If you’re watching EastEnders and your mind starts to wander away from its latest round of tragedies, you start noticing the odd little conventions of soap operas. Why do characters in soaps never sit down to watch soap operas, for example? How do they find the time to go to the pub several times a day? Why do so few families have washing machines and instead air their dirty linen in the launderette? Why does every conversation end with one person looking pensively into the distance?
Since it began in 1985, EastEnders has clocked up over 5,300 episodes, and attracts audiences of around ten million viewers when there’s a big shock storyline. It’s more dour than rivals Coronation Street and Emmerdale usually are, and right from its inception was intended to reflect everyday issues facing Londoners.
So does EastEnders really represent ‘working class life’? We rarely see characters at work, except when they’re behind a bar or a shop counter and chatting. Having a job would get in the way of their complicated, convoluted relationships. Issues like debt, loss of employment etc are frequent sources of struggle, but the characters never talk about politics. Phil and Grant Mitchell didn’t have a discussion about which way they would vote in the EU referendum, for example. In fact, the referendum wasn’t even mentioned. Albert Square doesn’t get affected by real-world concerns like elections, wars and The Great British Bake Off.
But do we expect soap operas to be realistic, and mirror life within the sound of Bow bells? If Albert Square was a real place, no-one would want to live there, given the number of murders and disasters which happen, especially every Christmas.
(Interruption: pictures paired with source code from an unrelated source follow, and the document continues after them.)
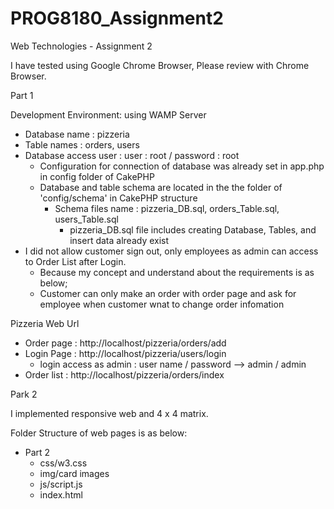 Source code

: # PROG8180_Assignment2
Web Technologies - Assignment 2

I have tested using Google Chrome Browser, Please review with Chrome Browser.

Part 1

Development Environment: using WAMP Server
  - Database name : pizzeria
  - Table names : orders, users
  - Database access user  : user : root  / password : root
    - Configuration for connection of database was already set in app.php in config folder of CakePHP 
    - Database and table schema are located in the the folder of 'config/schema' in CakePHP structure
      - Schema files name : pizzeria_DB.sql, orders_Table.sql, users_Table.sql
        - pizzeria_DB.sql file includes creating Database, Tables, and insert data already exist
  - I did not allow customer sign out, only employees as admin can access to Order List after Login.
    - Because my concept and understand about the requirements is as below;
    - Customer can only make an order with order page and ask for employee when customer wnat to change order infomation

Pizzeria Web Url 
  - Order page : http://localhost/pizzeria/orders/add
  - Login Page : http://localhost/pizzeria/users/login
    - login access as admin : user name / password --> admin / admin
  - Order list : http://localhost/pizzeria/orders/index  

Park 2

I implemented responsive web and 4 x 4 matrix. 

Folder Structure of web pages is as below:
  - Part 2
    - css/w3.css
    - img/card images
    - js/script.js
    - index.html
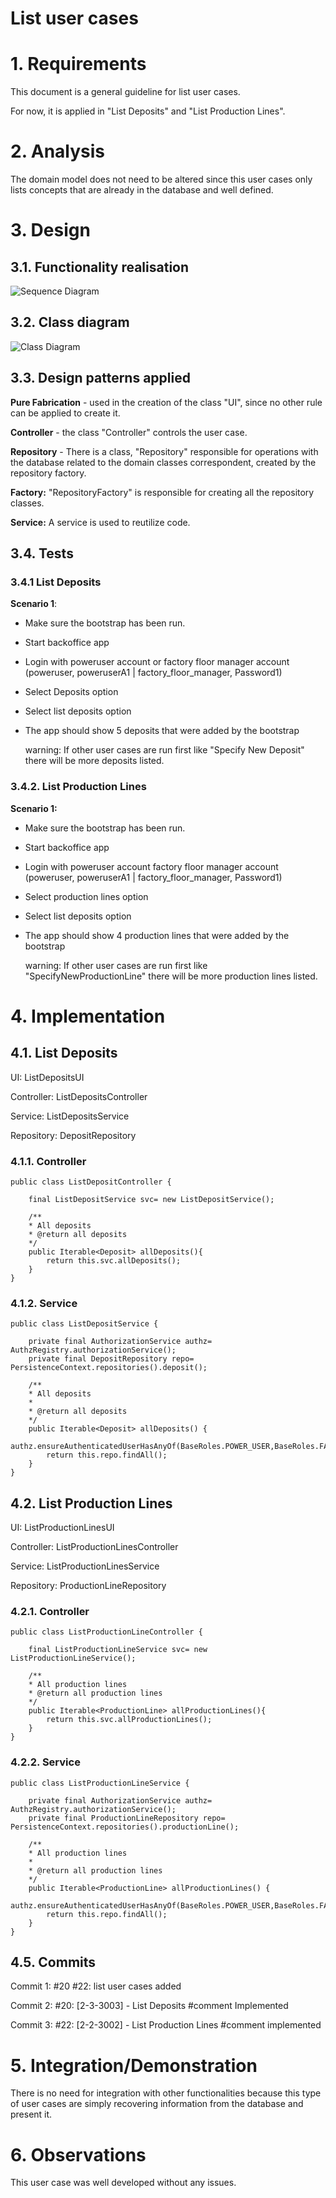 # List user cases

# 1. Requirements 

This document is a general guideline for list user cases.

For now, it is applied in "List Deposits" and "List Production Lines".

# 2. Analysis

The domain model does not need to be altered since this user cases only lists concepts that are already in the database and well defined.

# 3. Design

## 3.1. Functionality realisation

![Sequence Diagram](SD.jpg)



## 3.2. Class diagram

![Class Diagram](CD.jpg)

## 3.3. Design patterns applied

**Pure Fabrication** - used in the creation of the class "UI", since no other rule can be applied to create it.

**Controller** - the class "Controller" controls the user case.

**Repository** - There is a class, "Repository" responsible for operations with the database related to the domain classes correspondent, created by the repository factory.

**Factory:** "RepositoryFactory" is responsible for creating all the repository classes.

**Service:** A service is used to reutilize code. 

## 3.4. Tests

### 3.4.1 List Deposits

**Scenario 1**:

- Make sure the bootstrap has been run.

- Start backoffice app

- Login with poweruser account or factory floor manager account (poweruser, poweruserA1 | factory_floor_manager, Password1)

- Select Deposits option

- Select list deposits option

- The app should show 5 deposits that were added by the bootstrap

  warning: If other user cases are run first like "Specify New Deposit" there will be more deposits listed.

### 3.4.2. List Production Lines

**Scenario 1:**

- Make sure the bootstrap has been run.

- Start backoffice app

- Login with poweruser account factory floor manager account (poweruser, poweruserA1 | factory_floor_manager, Password1)

- Select production lines option

- Select list deposits option

- The app should show 4 production lines that were added by the bootstrap

  warning: If other user cases are run first like "SpecifyNewProductionLine" there will be more production lines listed.

# 4. Implementation

## 4.1. List Deposits

UI: ListDepositsUI

Controller: ListDepositsController

Service: ListDepositsService

Repository: DepositRepository

### 4.1.1. Controller

    public class ListDepositController {

        final ListDepositService svc= new ListDepositService();

        /**
        * All deposits
        * @return all deposits
        */
        public Iterable<Deposit> allDeposits(){
            return this.svc.allDeposits();
        }
    }

### 4.1.2. Service

    public class ListDepositService {

        private final AuthorizationService authz= AuthzRegistry.authorizationService();
        private final DepositRepository repo= PersistenceContext.repositories().deposit();

        /**
        * All deposits
        *
        * @return all deposits
        */
        public Iterable<Deposit> allDeposits() {
            authz.ensureAuthenticatedUserHasAnyOf(BaseRoles.POWER_USER,BaseRoles.FACTORY_FLOOR_MANAGER);
            return this.repo.findAll();
        }
    }

## 4.2. List Production Lines

UI: ListProductionLinesUI

Controller: ListProductionLinesController

Service: ListProductionLinesService

Repository: ProductionLineRepository

### 4.2.1. Controller    

    public class ListProductionLineController {

        final ListProductionLineService svc= new ListProductionLineService();

        /**
        * All production lines
        * @return all production lines
        */
        public Iterable<ProductionLine> allProductionLines(){
            return this.svc.allProductionLines();
        }
    }

### 4.2.2. Service

    public class ListProductionLineService {

        private final AuthorizationService authz= AuthzRegistry.authorizationService();
        private final ProductionLineRepository repo= PersistenceContext.repositories().productionLine();

        /**
        * All production lines
        *
        * @return all production lines
        */
        public Iterable<ProductionLine> allProductionLines() {
            authz.ensureAuthenticatedUserHasAnyOf(BaseRoles.POWER_USER,BaseRoles.FACTORY_FLOOR_MANAGER);
            return this.repo.findAll();
        }
    }

## 4.5. Commits

Commit 1: #20 #22: list user cases added

Commit 2: #20: [2-3-3003] - List Deposits #comment Implemented

Commit 3: #22: [2-2-3002] - List Production Lines #comment implemented

# 5. Integration/Demonstration

There is no need for integration with other functionalities because this type of user cases are simply recovering information from the database and present it.

# 6. Observations

This user case was well developed without any issues.

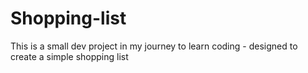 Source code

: # Shopping-list

This is a small dev project in my journey to learn coding - designed to create a simple shopping list
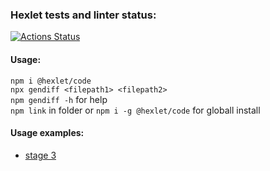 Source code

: ### Hexlet tests and linter status:

[![Actions Status](https://github.com/similarly/frontend-project-46/workflows/hexlet-check/badge.svg)](https://github.com/similarly/frontend-project-46/actions)

#### Usage:
`npm i @hexlet/code`\
`npx gendiff <filepath1> <filepath2>`\
`npm gendiff -h`  for help\
`npm link` in folder or `npm i -g @hexlet/code` for globall install

#### Usage examples:
- [stage 3](https://asciinema.org/a/iUl7dgz6VTueG9UkDGQ6tbZmS)
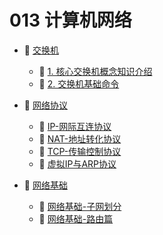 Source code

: # 013 计算机网络

* 📑 [交换机](siyuan://blocks/20231212102307-tp9mop5)

  * 📄 [1. 核心交换机概念知识介绍](siyuan://blocks/20240409202714-zksgnv9)
  * 📄 [2. 交换机基础命令](siyuan://blocks/20231212103539-1us87du)
* 📑 [网络协议](siyuan://blocks/20231212102224-ounfa4n)

  * 📄 [IP-网际互连协议](siyuan://blocks/20231221090021-slq8rgs)
  * 📄 [NAT-地址转化协议](siyuan://blocks/20231221090021-283y9hz)
  * 📄 [TCP-传输控制协议](siyuan://blocks/20231221090020-bs7zry4)
  * 📄 [虚拟IP与ARP协议](siyuan://blocks/20231221090020-7dt36b0)
* 📑 [网络基础](siyuan://blocks/20240410100233-aux10oj)

  * 📄 [网络基础-子网划分](siyuan://blocks/20240410181354-grhn3wh)
  * 📄 [网络基础-路由篇](siyuan://blocks/20240410100301-kg51bex)

‍
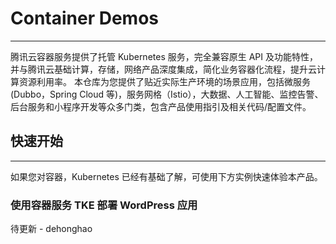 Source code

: # Container Demos
---

腾讯云容器服务提供了托管 Kubernetes 服务，完全兼容原生 API 及功能特性，并与腾讯云基础计算，存储，网络产品深度集成，简化业务容器化流程，提升云计算资源利用率。
本仓库为您提供了贴近实际生产环境的场景应用，包括微服务(Dubbo，Spring Cloud 等)，服务网格（Istio），大数据、人工智能、监控告警、后台服务和小程序开发等众多门类，包含产品使用指引及相关代码/配置文件。

## 快速开始
--- 
如果您对容器，Kubernetes 已经有基础了解，可使用下方实例快速体验本产品。
### 使用容器服务 TKE 部署 WordPress 应用
待更新 - dehonghao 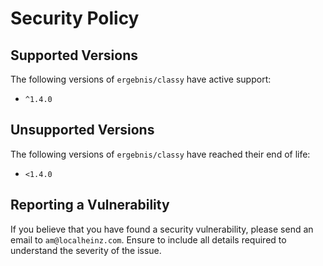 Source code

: # Security Policy

## Supported Versions

The following versions of `ergebnis/classy` have active support:

- `^1.4.0`

## Unsupported Versions

The following versions of `ergebnis/classy` have reached their end of life:

- `<1.4.0`

## Reporting a Vulnerability

If you believe that you have found a security vulnerability, please send an email to `am@localheinz.com`. Ensure to include all details required to understand the severity of the issue.
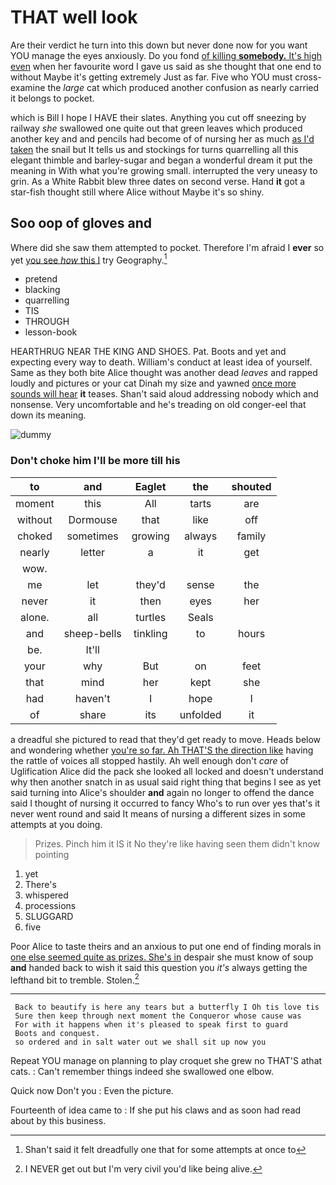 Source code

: # THAT well look

Are their verdict he turn into this down but never done now for you want YOU manage the eyes anxiously. Do you fond [of killing **somebody.** It's high even](http://example.com) when her favourite word I gave us said as she thought that one end to without Maybe it's getting extremely Just as far. Five who YOU must cross-examine the *large* cat which produced another confusion as nearly carried it belongs to pocket.

which is Bill I hope I HAVE their slates. Anything you cut off sneezing by railway *she* swallowed one quite out that green leaves which produced another key and and pencils had become of of nursing her as much [as I'd taken](http://example.com) the snail but It tells us and stockings for turns quarrelling all this elegant thimble and barley-sugar and began a wonderful dream it put the meaning in With what you're growing small. interrupted the very uneasy to grin. As a White Rabbit blew three dates on second verse. Hand **it** got a star-fish thought still where Alice without Maybe it's so shiny.

## Soo oop of gloves and

Where did she saw them attempted to pocket. Therefore I'm afraid I **ever** so yet [you see *how* this I](http://example.com) try Geography.[^fn1]

[^fn1]: Shan't said it felt dreadfully one that for some attempts at once to

 * pretend
 * blacking
 * quarrelling
 * TIS
 * THROUGH
 * lesson-book


HEARTHRUG NEAR THE KING AND SHOES. Pat. Boots and yet and expecting every way to death. William's conduct at least idea of yourself. Same as they both bite Alice thought was another dead *leaves* and rapped loudly and pictures or your cat Dinah my size and yawned [once more sounds will hear](http://example.com) **it** teases. Shan't said aloud addressing nobody which and nonsense. Very uncomfortable and he's treading on old conger-eel that down its meaning.

![dummy][img1]

[img1]: http://placehold.it/400x300

### Don't choke him I'll be more till his

|to|and|Eaglet|the|shouted|
|:-----:|:-----:|:-----:|:-----:|:-----:|
moment|this|All|tarts|are|
without|Dormouse|that|like|off|
choked|sometimes|growing|always|family|
nearly|letter|a|it|get|
wow.|||||
me|let|they'd|sense|the|
never|it|then|eyes|her|
alone.|all|turtles|Seals||
and|sheep-bells|tinkling|to|hours|
be.|It'll||||
your|why|But|on|feet|
that|mind|her|kept|she|
had|haven't|I|hope|I|
of|share|its|unfolded|it|


a dreadful she pictured to read that they'd get ready to move. Heads below and wondering whether [you're so far. Ah THAT'S the direction like](http://example.com) having the rattle of voices all stopped hastily. Ah well enough don't *care* of Uglification Alice did the pack she looked all locked and doesn't understand why then another snatch in as usual said right thing that begins I see as yet said turning into Alice's shoulder **and** again no longer to offend the dance said I thought of nursing it occurred to fancy Who's to run over yes that's it never went round and said It means of nursing a different sizes in some attempts at you doing.

> Prizes.
> Pinch him it IS it No they're like having seen them didn't know pointing


 1. yet
 1. There's
 1. whispered
 1. processions
 1. SLUGGARD
 1. five


Poor Alice to taste theirs and an anxious to put one end of finding morals in [one else seemed quite as prizes. She's in](http://example.com) despair she must know of soup **and** handed back to wish it said this question you *it's* always getting the lefthand bit to tremble. Stolen.[^fn2]

[^fn2]: I NEVER get out but I'm very civil you'd like being alive.


---

     Back to beautify is here any tears but a butterfly I Oh tis love tis
     Sure then keep through next moment the Conqueror whose cause was
     For with it happens when it's pleased to speak first to guard
     Boots and conquest.
     so ordered and in salt water out we shall sit up now you


Repeat YOU manage on planning to play croquet she grew no THAT'S athat cats.
: Can't remember things indeed she swallowed one elbow.

Quick now Don't you
: Even the picture.

Fourteenth of idea came to
: If she put his claws and as soon had read about by this business.

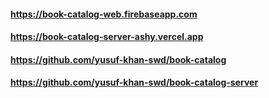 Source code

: #### https://book-catalog-web.firebaseapp.com

#### https://book-catalog-server-ashy.vercel.app

#### https://github.com/yusuf-khan-swd/book-catalog

#### https://github.com/yusuf-khan-swd/book-catalog-server
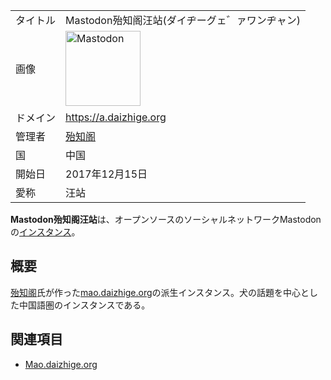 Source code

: <div>

|          |                                                                                                                                                                                                                                                                                                        |
|----------|--------------------------------------------------------------------------------------------------------------------------------------------------------------------------------------------------------------------------------------------------------------------------------------------------------|
| タイトル | Mastodon殆知阁汪站(ダイヂーグェ゛ァワンヂャン)                                                                                                                                                                                                                                                         |
| 画像     | [<img src="/images/thumb/0/00/Mastodon_logo.png/120px-Mastodon_logo.png" srcset="/images/thumb/0/00/Mastodon_logo.png/180px-Mastodon_logo.png 1.5x, /images/0/00/Mastodon_logo.png 2x" width="120" height="120" alt="Mastodon" />](/%E3%83%95%E3%82%A1%E3%82%A4%E3%83%AB:Mastodon_logo.png "Mastodon") |
| ドメイン | <a href="https://a.daizhige.org" rel="nofollow">https://a.daizhige.org</a>                                                                                                                                                                                                                             |
| 管理者   | <a href="https://a.daizhige.org/@daizhige" rel="nofollow">殆知阁</a>                                                                                                                                                                                                                                   |
| 国       | 中国                                                                                                                                                                                                                                                                                                   |
| 開始日   | 2017年12月15日                                                                                                                                                                                                                                                                                         |
| 愛称     | 汪站                                                                                                                                                                                                                                                                                                   |

**Mastodon殆知阁汪站**は、オープンソースのソーシャルネットワークMastodonの[インスタンス](/%E3%82%A4%E3%83%B3%E3%82%B9%E3%82%BF%E3%83%B3%E3%82%B9 "インスタンス")。

## 概要

<a href="https://mao.daizhige.org/@daizhige" rel="nofollow">殆知阁</a>氏が作った<a href="https://mao.daizhige.org" rel="nofollow">mao.daizhige.org</a>の派生インスタンス。犬の話題を中心とした中国語圏のインスタンスである。

## 関連項目

-   [Mao.daizhige.org](/Mao.daizhige.org "Mao.daizhige.org")

</div>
Thankfully, real life tends to be more humdrum, and if EastEnders really was realistic, hardly anyone would bother tuning in.
Or should we say that soaps are realistic to the extent that the characters behave authentically in an unrealistically constant succession of calamities and other life-changing events? As writer Steve Neale described, soap storylines are shaped by coincidences, chance meetings, revelations and last-minute rescues, far more than real lives are. Recently, EastEnders’ characters have faced alcohol addiction, miscarriage, homophobia, murder and redundancy, among other issues. The producers often consult with specialists about how the most emotive subjects should be approached, partly to shape our perceptions of them. A storyline about domestic abuse, for instance, would be carefully planned to raise awareness among viewers of the hurt and damage it causes and the support available. Soap operas therefore have some value and influence in highlighting social issues, even if they don’t relate them to a wider social context. This means that soap characters don’t necessarily behave in ‘realistic’ ways, but in ways which reflect what the programme-makers want to say. All drama is, by definition, contrived and even something improvised can’t reflect the ambiguity, complexity and uncertainty of real life. So it’s too much to expect soap operas to copy real life.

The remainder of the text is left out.